|From The Dissent|
What are we to make of this?
The Court Saved The GOP
Despite outrage, Capitol Hill GOP staffers are apparently highly relieved. The court didn't throw a golden-apple into their caucus and force them to fight it out Hunger Games style (Paul Ryan Threat Rating: 12). What was said--but not acknowledged by the base--was that the GOP was in no way ready to execute on the window of opportunity that a ruling against the ACA would have provided.
The GOP Probably Fumbled The Ball
While Roberts probably likes to think of himself as calling "balls and strikes" there is no way a human being (which all of the justices, save Scalia who is undead, are) can separate themselves from the context of a decision. If Roberts had ruled against the ACA there would have been chaos followed by more chaos. Millions of people would have lost their subsidies--some . . . might have died.
The fact that the GOP had five years to come up with a viable alternative--and instead came up with several competing half-baked plans--should be acknowledged in the assignation of blame.
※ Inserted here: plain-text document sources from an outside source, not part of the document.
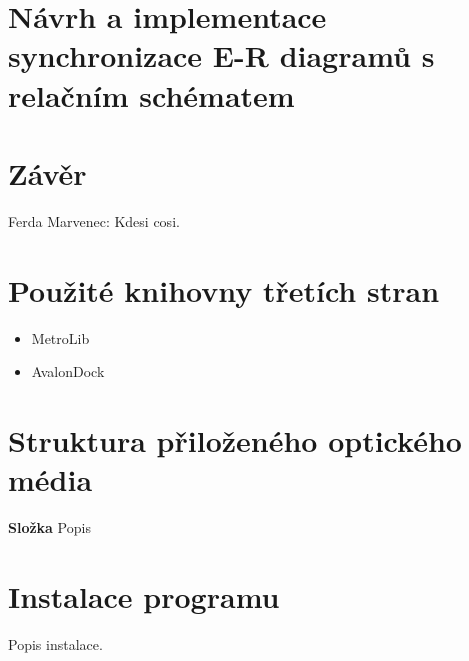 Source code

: \documentclass[czech,bachelor,public,dept460,male,oneside]{diploma}
\begin{document}
\section{Návrh a implementace synchronizace E-R diagramů s relačním schématem}

\section{Závěr}

\newpage

\begin{thebibliography}{99}
	 Ferda Marvenec: Kdesi cosi.
\end{thebibliography}


\appendix
\section{Použité knihovny třetích stran}
\begin{itemize}
	\item MetroLib
	\item AvalonDock
\end{itemize}

\section{Struktura přiloženého optického média}
\textbf{Složka} Popis

\section{Instalace programu}
Popis instalace.
\end{document}
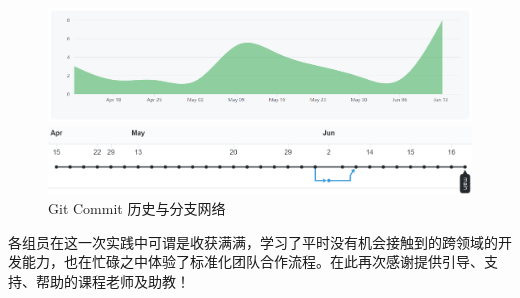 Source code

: \documentclass[a4paper]{ctexart}
\numberwithin{equation}{section}
\numberwithin{table}{section}
\numberwithin{figure}{section}
\begin{document}
\begin{figure}[H]
  \begin{minipage}{0.98\linewidth}
    \begin{center}
      \includegraphics[width=0.98\linewidth]{figures/github.png}
    \end{center}
  \end{minipage}
  \vfill
  \begin{minipage}{0.98\linewidth}
    \begin{center}
      \includegraphics[width=0.98\linewidth]{figures/gitnetwork.png}
    \end{center}
  \end{minipage}
  \caption{Git Commit 历史与分支网络}
\end{figure}

各组员在这一次实践中可谓是收获满满，学习了平时没有机会接触到的跨领域的开发能力，也在忙碌之中体验了标准化团队合作流程。在此再次感谢提供引导、支持、帮助的课程老师及助教！


\newpage
\thispagestyle{fancy}
\lhead{}
\chead{\it\small{\textcolor{grey}{参考文献}}}
\rhead{}
{}


\end{document}
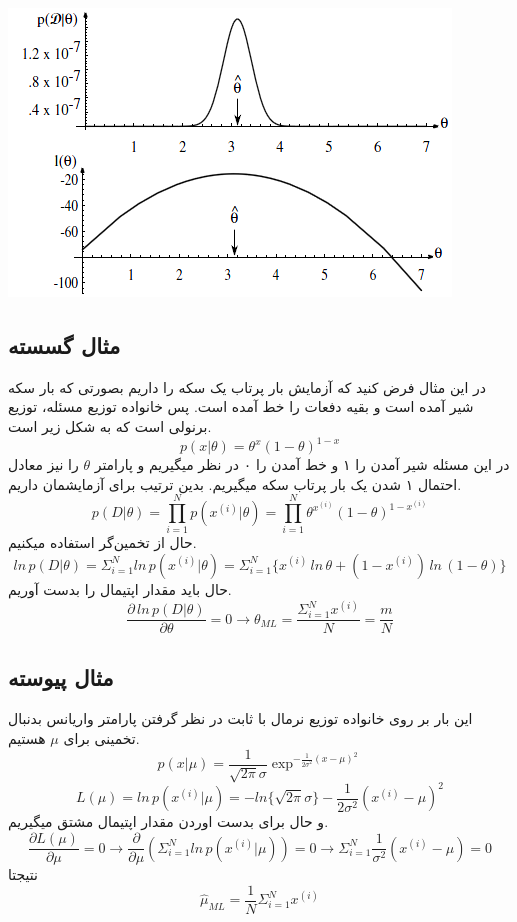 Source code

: \documentclass[12pt]{article}
\begin{document}
\includegraphics[width=\textwidth]{figs/Lograithm.png}

\subsection*{مثال گسسته}
در این مثال فرض کنید که آزمایش 
بار پرتاب یک سکه را داریم بصورتی که 
بار سکه شیر آمده است و بقیه دفعات را خط آمده است.
پس خانواده توزیع مسئله، توزیع برنولی است که به شکل زیر است.
\[p(x|\theta) = \theta^x (1 - \theta)^{1-x}\]
در این مسئله شیر آمدن را ۱ و خط آمدن را ۰ در نظر میگیریم و پارامتر 
$\theta$
را نیز معادل احتمال ۱ شدن یک بار پرتاب سکه میگیریم. 
بدین ترتیب برای آزمایشمان داریم.
\[p(D|\theta) = \prod_{i=1}^{N} p(x^{(i)}|\theta) = \prod_{i=1}^{N} \theta^{x^{(i)}} (1 - \theta)^{1 - x^{(i)}}\]
حال از تخمین‌گر استفاده میکنیم.
\[ln\,p(D|\theta) = \Sigma_{i=1}^{N}ln\,p(x^{(i)}|\theta)
    = \Sigma_{i=1}^{N} \{x^{(i)}\,ln\,\theta + (1 - x^{(i)})\,ln\,(1 - \theta)\}\]
حال باید مقدار اپتیمال را بدست آوریم.
\[\frac{\partial\, ln\,p(D|\theta)}{\partial\theta} = 0 \xrightarrow{}
    \theta_{ML} = \frac{\Sigma_{i=1}^{N} x^{(i)}}{N} = \frac{m}{N}\]
\subsection{مثال پیوسته}
این بار بر روی خانواده توزیع نرمال با ثابت در نظر گرفتن پارامتر واریانس بدنبال تخمینی برای 
$\mu$
هستیم.
\[p(x|\mu) = \frac{1}{\sqrt{2\pi}\sigma}\exp^{-\frac{1}{2\sigma^2}(x - \mu)^2}\]
\[L(\mu) = ln\,p(x^{(i)}|\mu) = -ln\{\sqrt{2\pi}\sigma\} - \frac{1}{2\sigma^2}(x^{(i)} - \mu)^2\]
و حال برای بدست اوردن مقدار اپتیمال مشتق میگیریم.
\[\frac{\partial L(\mu)}{\partial \mu} = 0 \xrightarrow[]{} \frac{\partial}{\partial\mu}(\Sigma_{i=1}^{N} ln\,p(x^{(i)}|\mu)) = 0 \xrightarrow[]{}
    \Sigma_{i=1}^{N} \frac{1}{\sigma^2}(x^{(i)} - \mu) = 0\]
نتیجتا
\[\hat{\mu}_{ML} = \frac{1}{N}\Sigma_{i=1}^{N}x^{(i)}\]
\end{document}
With no cohesive plan to go up against the ACA the GOP did not provide a safe-landing for the justices to push towards.
The fact that there IS no solid alternative itself should perhaps be seen as a key point in the debate. What if it's Individual Mandate or Pre-Existing Conditions and that's that?
ObamaCare is Here To Stay
While the ACA will likely feature in some 2016 politics, it appears that it's going to go the way of abortion rights: there may be some hay to be made around the edges--but at this point? It looks like a done deal. Even if the GOP wins the presidency next year, it seems unlikely to see a serious repeal given that the party has been unable to agree on anything thus far and the Insurance Companies will be against chaos.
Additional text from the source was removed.